■ **EXERCISE DIRECTIONS**
To complete the exercise, write out all the data exactly.

■ **EXTRACTED MATERIAL**

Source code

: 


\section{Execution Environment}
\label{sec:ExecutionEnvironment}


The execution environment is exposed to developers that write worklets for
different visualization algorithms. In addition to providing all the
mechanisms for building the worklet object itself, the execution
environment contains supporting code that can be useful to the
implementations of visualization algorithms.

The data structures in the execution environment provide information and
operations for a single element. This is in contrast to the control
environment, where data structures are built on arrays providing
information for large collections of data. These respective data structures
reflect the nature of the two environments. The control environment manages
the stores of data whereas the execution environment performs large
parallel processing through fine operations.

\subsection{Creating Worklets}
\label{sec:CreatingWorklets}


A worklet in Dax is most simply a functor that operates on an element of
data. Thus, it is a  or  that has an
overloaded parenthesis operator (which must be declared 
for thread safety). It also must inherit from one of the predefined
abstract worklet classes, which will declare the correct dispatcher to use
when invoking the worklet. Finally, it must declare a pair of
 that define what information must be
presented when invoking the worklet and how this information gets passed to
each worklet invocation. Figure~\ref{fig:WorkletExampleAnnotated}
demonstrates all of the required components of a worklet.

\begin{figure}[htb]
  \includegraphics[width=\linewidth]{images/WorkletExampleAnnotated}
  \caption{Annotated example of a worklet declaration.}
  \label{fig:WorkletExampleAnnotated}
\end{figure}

■ **EXERCISE RESULT**
Source code

: 


\section{Execution Environment}
\label{sec:ExecutionEnvironment}


The execution environment is exposed to developers that write worklets for
different visualization algorithms. In addition to providing all the
mechanisms for building the worklet object itself, the execution
environment contains supporting code that can be useful to the
implementations of visualization algorithms.

The data structures in the execution environment provide information and
operations for a single element. This is in contrast to the control
environment, where data structures are built on arrays providing
information for large collections of data. These respective data structures
reflect the nature of the two environments. The control environment manages
the stores of data whereas the execution environment performs large
parallel processing through fine operations.

\subsection{Creating Worklets}
\label{sec:CreatingWorklets}


A worklet in Dax is most simply a functor that operates on an element of
data. Thus, it is a  or  that has an
overloaded parenthesis operator (which must be declared 
for thread safety). It also must inherit from one of the predefined
abstract worklet classes, which will declare the correct dispatcher to use
when invoking the worklet. Finally, it must declare a pair of
 that define what information must be
presented when invoking the worklet and how this information gets passed to
each worklet invocation. Figure~\ref{fig:WorkletExampleAnnotated}
demonstrates all of the required components of a worklet.

\begin{figure}[htb]
  \includegraphics[width=\linewidth]{images/WorkletExampleAnnotated}
  \caption{Annotated example of a worklet declaration.}
  \label{fig:WorkletExampleAnnotated}
\end{figure}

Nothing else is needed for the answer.